NCT number NCT00028145
Other study ID # PACTG P1025
Secondary ID U01AI068632
Status Completed
Phase N/A
First received December 13, 2001
Last updated October 8, 2014
Start date October 2002
Est. completion date June 2013

Study information

Verified date October 2014
Source International Maternal Pediatric Adolescent AIDS Clinical Trials Group
Contact n/a
Is FDA regulated No
Health authority United States: Federal Government
Study type Observational

Clinical Trial Summary

The purpose of this study is to collect and study clinical and laboratory information about a pregnant or new mother and her medical care that will increase our knowledge of the best care for HIV-infected pregnant women and their children.
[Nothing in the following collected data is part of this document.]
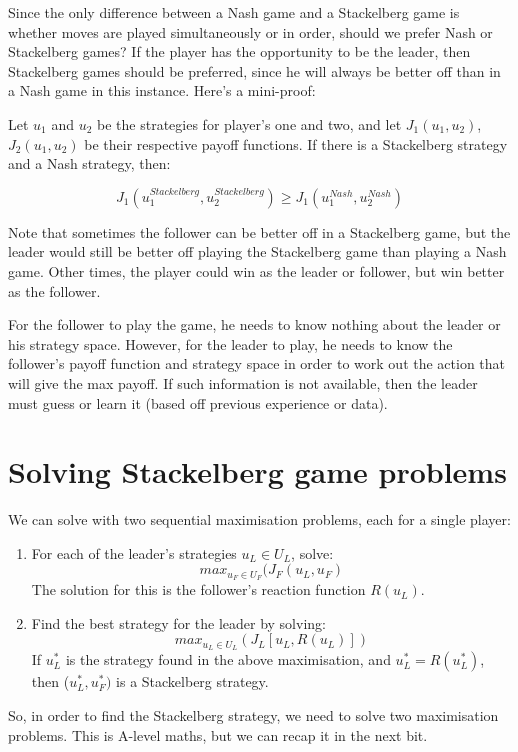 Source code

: Since the only difference between a Nash game and a Stackelberg game is whether
moves are played simultaneously or in order, should we prefer Nash or
Stackelberg games? If the player has the opportunity to be the leader, then
Stackelberg games should be preferred, since he will always be better off than
in a Nash game in this instance. Here's a mini-proof:

Let $u_1$ and $u_2$ be the strategies for player's one and two, and let
$J_1(u_1, u_2)$, $J_2(u_1, u_2)$ be their respective payoff functions. If there
is a Stackelberg strategy and a Nash strategy, then:

\[
  J_1(u^{Stackelberg}_1, u^{Stackelberg}_2) \geq J_1(u^{Nash}_1, u^{Nash}_2)
\]

Note that sometimes the follower can be better off in a Stackelberg game, but
the leader would still be better off playing the Stackelberg game than playing a
Nash game. Other times, the player could win as the leader or follower, but win
better as the follower.

For the follower to play the game, he needs to know nothing about the leader or
his strategy space. However, for the leader to play, he needs to know the
follower's payoff function and strategy space in order to work out the action
that will give the max payoff. If such information is not available, then the
leader must guess or learn it (based off previous experience or data).


\section{Solving Stackelberg game problems}

We can solve with two sequential maximisation problems, each for a single
player:

\begin{enumerate}
  \item For each of the leader's strategies $u_L \in U_L$, solve:
    \[
      max_{u_F \in U_F}(J_F(u_L, u_F)
    \]
    The solution for this is the follower's reaction function $R(u_L)$.
  \item Find the best strategy for the leader by solving:
    \[
      max_{u_L \in U_L}(J_L[u_L, R(u_L)])
    \]
    If $u^*_L$ is the strategy found in the above maximisation, and
    $u^*_L = R(u^*_L)$, then ($u^*_L, u^*_F)$ is a Stackelberg strategy.
\end{enumerate}

So, in order to find the Stackelberg strategy, we need to solve two maximisation
problems. This is A-level maths, but we can recap it in the next bit.

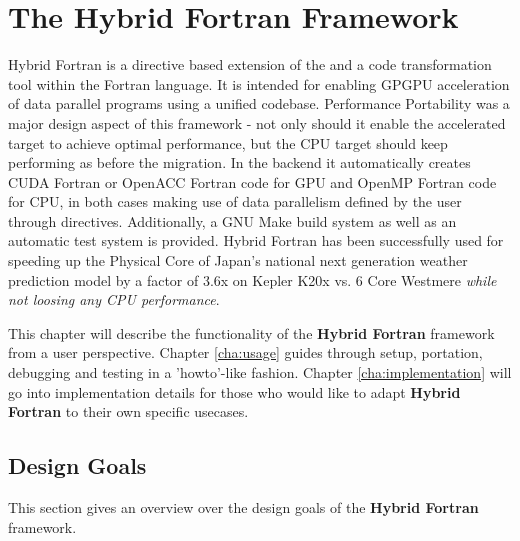 \chapter{The Hybrid Fortran Framework} \label{cha:framework}
Hybrid Fortran is a directive based extension of the and a code transformation tool within the Fortran language. It is intended for enabling GPGPU acceleration of data parallel programs using a unified codebase. Performance Portability was a major design aspect of this framework - not only should it enable the accelerated target to achieve optimal performance, but the CPU target should keep performing as before the migration. In the backend it automatically creates CUDA Fortran or OpenACC Fortran code for GPU and OpenMP Fortran code for CPU, in both cases making use of data parallelism defined by the user through directives. Additionally, a GNU Make build system as well as an automatic test system is provided. Hybrid Fortran has been successfully used for speeding up the Physical Core of Japan's national next generation weather prediction model by a factor of 3.6x on Kepler K20x vs. 6 Core Westmere \textit{while not loosing any CPU performance}.

This chapter will describe the functionality of the \textbf{Hybrid Fortran} framework from a user perspective. Chapter \ref{cha:usage} guides through setup, portation, debugging and testing in a 'howto'-like fashion. Chapter \ref{cha:implementation} will go into implementation details for those who would like to adapt \textbf{Hybrid Fortran} to their own specific usecases.

\section{Design Goals} \label{sec:frameworkGoals}

This section gives an overview over the design goals of the \textbf{Hybrid Fortran} framework.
The rate of transmission of HIV from mothers to their infants has gone down. Specific U.S. Public Health Service guidelines recommend that HIV-infected pregnant women be treated with anti-HIV therapies; but the effectiveness of treatment and safety for the mother and her infant have not been fully examined. This study will monitor the health of women and their infants while they receive anti-HIV therapy. Also, this study will provide information that may be used for future studies.


Description:

The current low rate of vertical transmission of HIV in the U.S. limits the number and types of questions concerning transmission risk and pathogenesis that can be addressed by a single clinical trial. Specific U.S. Public Health Service guidelines recommend antiretroviral therapy (ART) during pregnancy to maximize health of women. However, data regarding the effectiveness and safety of and adherence to ART during pregnancy are limited. It is both appropriate and necessary for theInternational Maternal Pediatric Adolescent AIDS Clinical Trials Group (IMPAACT) to recruit pregnant women into a non-interventional, analytic, epidemiologic study to methodically collect clinical and laboratory data from them and their infants. This way, the IMPAACT can achieve the aims of evaluating management of HIV-infected women during pregnancy and determining the safety and effectiveness of ART and other interventions intended to prevent vertical transmission and/or improve maternal health. In addition, longitudinally collected core protocol data and repository specimens will enable future substudies.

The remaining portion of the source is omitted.